Via via ci siamo resi conto che in concreto tutto questo ci portava a progettare insieme alla famiglia le iniziative pastorali con l’obiettivo primario di individuare ciò che di specifico genitori e figli possono offrire come «dono–risorsa» alla vita della comunità. «Progettare la pastorale con la famiglia in parrocchia»: non si tratta di uno dei tanti espedienti per una nuova strategia pastorale, ma affonda le sue radici nella natura stessa del matrimonio che costituisce la famiglia soggetto attivo e responsabile della missione della Chiesa.

Il primo passo intrapreso – e che ancora ci occupa – è consistito in una sistematica opera di formazione teologica, spirituale e culturale degli sposi e dei sacerdoti, per renderci consapevoli che il sacramento del matrimonio per sua natura fonda una insostituibile ministerialità dentro la comunità cristiana e che la famiglia è, a pieno titolo, accanto al parroco, destinata al servizio della comunità degli uomini.

Gli incontri tra di noi, le sollecitazioni della Chiesa locale, la costante partecipazione di coppie e del parroco ai convegni di studio promossi dall’Ufficio CEI ci stanno sostenendo nel nostro cammino e ci aiutano a verificarne i motivi di fondo.

I convegni, poi, ci hanno dato la preziosa opportunità di incontrarci con le varie realtà ecclesiali di ogni parte d’Italia che vivono con noi il solito cammino. Le diverse esperienze, le difficoltà, i tentativi, le speranze e le certezze che stanno impostandosi sono state motivo di confronto e di incoraggiamento. In tutti sta crescendo il convincimento che ci troviamo all’incrocio di una svolta epocale della nostra pastorale: riscoprire e rivivere il vero volto della parrocchia come famiglia di Dio, vera famiglia di fratelli, una casa fraterna ed accogliente che vive in mezzo alle case dei suoi figli. Da tutto questo esce fuori il volto di una Chiesa articolata in una molteplicità di comunità locali o parrocchie, che a loro volta sono costituite dalle famiglie o «chiese domestiche». In tale dinamismo il rapporto tra parrocchia e famiglie si presenta come un continuo scambio di doni, di capacità e di impegni, in un rapporto di interazione e di reciprocità. Nella nostra parrocchia ci stiamo movendo, anche se a piccoli passi ma con lo stupore di chi scorge sempre nuovi orizzonti. Diverse famiglie, sollecitate e accompagnate dal gruppo-guida del progetto, stanno interessandosi a programmare e a seguire personalmente la catechesi dei loro figli e considerarla momento fondamentale della loro esistenza e della loro opera educativa. Così stanno nascendo piccole ma significative esperienze di comunione, di preghiera, di servizio e di accoglienza che stanno dando una connotazione familiare alla parrocchia.
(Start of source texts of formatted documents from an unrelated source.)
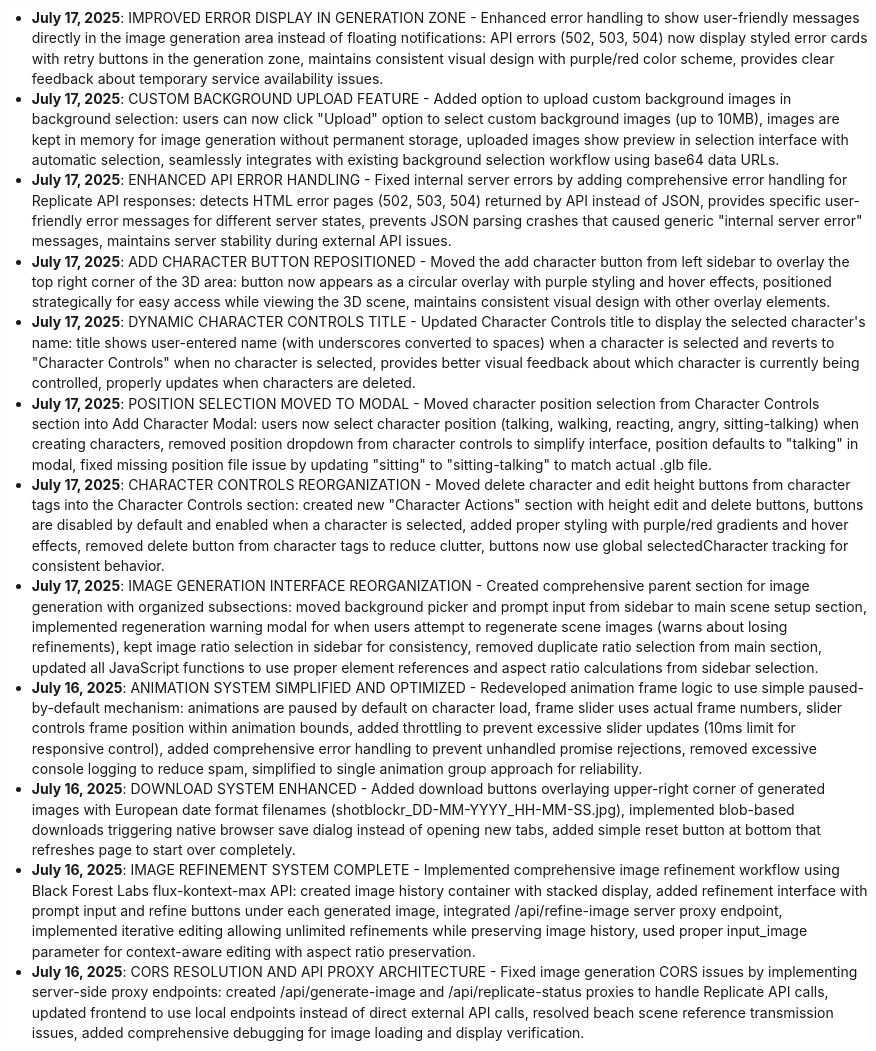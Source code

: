 - **July 17, 2025**: IMPROVED ERROR DISPLAY IN GENERATION ZONE - Enhanced error handling to show user-friendly messages directly in the image generation area instead of floating notifications: API errors (502, 503, 504) now display styled error cards with retry buttons in the generation zone, maintains consistent visual design with purple/red color scheme, provides clear feedback about temporary service availability issues.
- **July 17, 2025**: CUSTOM BACKGROUND UPLOAD FEATURE - Added option to upload custom background images in background selection: users can now click "Upload" option to select custom background images (up to 10MB), images are kept in memory for image generation without permanent storage, uploaded images show preview in selection interface with automatic selection, seamlessly integrates with existing background selection workflow using base64 data URLs.
- **July 17, 2025**: ENHANCED API ERROR HANDLING - Fixed internal server errors by adding comprehensive error handling for Replicate API responses: detects HTML error pages (502, 503, 504) returned by API instead of JSON, provides specific user-friendly error messages for different server states, prevents JSON parsing crashes that caused generic "internal server error" messages, maintains server stability during external API issues.
- **July 17, 2025**: ADD CHARACTER BUTTON REPOSITIONED - Moved the add character button from left sidebar to overlay the top right corner of the 3D area: button now appears as a circular overlay with purple styling and hover effects, positioned strategically for easy access while viewing the 3D scene, maintains consistent visual design with other overlay elements.
- **July 17, 2025**: DYNAMIC CHARACTER CONTROLS TITLE - Updated Character Controls title to display the selected character's name: title shows user-entered name (with underscores converted to spaces) when a character is selected and reverts to "Character Controls" when no character is selected, provides better visual feedback about which character is currently being controlled, properly updates when characters are deleted.
- **July 17, 2025**: POSITION SELECTION MOVED TO MODAL - Moved character position selection from Character Controls section into Add Character Modal: users now select character position (talking, walking, reacting, angry, sitting-talking) when creating characters, removed position dropdown from character controls to simplify interface, position defaults to "talking" in modal, fixed missing position file issue by updating "sitting" to "sitting-talking" to match actual .glb file.
- **July 17, 2025**: CHARACTER CONTROLS REORGANIZATION - Moved delete character and edit height buttons from character tags into the Character Controls section: created new "Character Actions" section with height edit and delete buttons, buttons are disabled by default and enabled when a character is selected, added proper styling with purple/red gradients and hover effects, removed delete button from character tags to reduce clutter, buttons now use global selectedCharacter tracking for consistent behavior.
- **July 17, 2025**: IMAGE GENERATION INTERFACE REORGANIZATION - Created comprehensive parent section for image generation with organized subsections: moved background picker and prompt input from sidebar to main scene setup section, implemented regeneration warning modal for when users attempt to regenerate scene images (warns about losing refinements), kept image ratio selection in sidebar for consistency, removed duplicate ratio selection from main section, updated all JavaScript functions to use proper element references and aspect ratio calculations from sidebar selection.
- **July 16, 2025**: ANIMATION SYSTEM SIMPLIFIED AND OPTIMIZED - Redeveloped animation frame logic to use simple paused-by-default mechanism: animations are paused by default on character load, frame slider uses actual frame numbers, slider controls frame position within animation bounds, added throttling to prevent excessive slider updates (10ms limit for responsive control), added comprehensive error handling to prevent unhandled promise rejections, removed excessive console logging to reduce spam, simplified to single animation group approach for reliability.
- **July 16, 2025**: DOWNLOAD SYSTEM ENHANCED - Added download buttons overlaying upper-right corner of generated images with European date format filenames (shotblockr_DD-MM-YYYY_HH-MM-SS.jpg), implemented blob-based downloads triggering native browser save dialog instead of opening new tabs, added simple reset button at bottom that refreshes page to start over completely.
- **July 16, 2025**: IMAGE REFINEMENT SYSTEM COMPLETE - Implemented comprehensive image refinement workflow using Black Forest Labs flux-kontext-max API: created image history container with stacked display, added refinement interface with prompt input and refine buttons under each generated image, integrated /api/refine-image server proxy endpoint, implemented iterative editing allowing unlimited refinements while preserving image history, used proper input_image parameter for context-aware editing with aspect ratio preservation.
- **July 16, 2025**: CORS RESOLUTION AND API PROXY ARCHITECTURE - Fixed image generation CORS issues by implementing server-side proxy endpoints: created /api/generate-image and /api/replicate-status proxies to handle Replicate API calls, updated frontend to use local endpoints instead of direct external API calls, resolved beach scene reference transmission issues, added comprehensive debugging for image loading and display verification.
Il cammino è lungo, lo sappiamo bene, tanti altri segni sono da pensare da costruire e proporre, la partecipazione e la comunione devono ancora diventare stile di vita e di relazione, un più convinto coinvolgimento di tutta la comunità parrrocchiale è ancora da maturare.Continueremo il nostro cammino con la ferma convinzione che il Signore guiderà i nostri passi e che ci sosterrà l’accoglienza materna della Chiesa.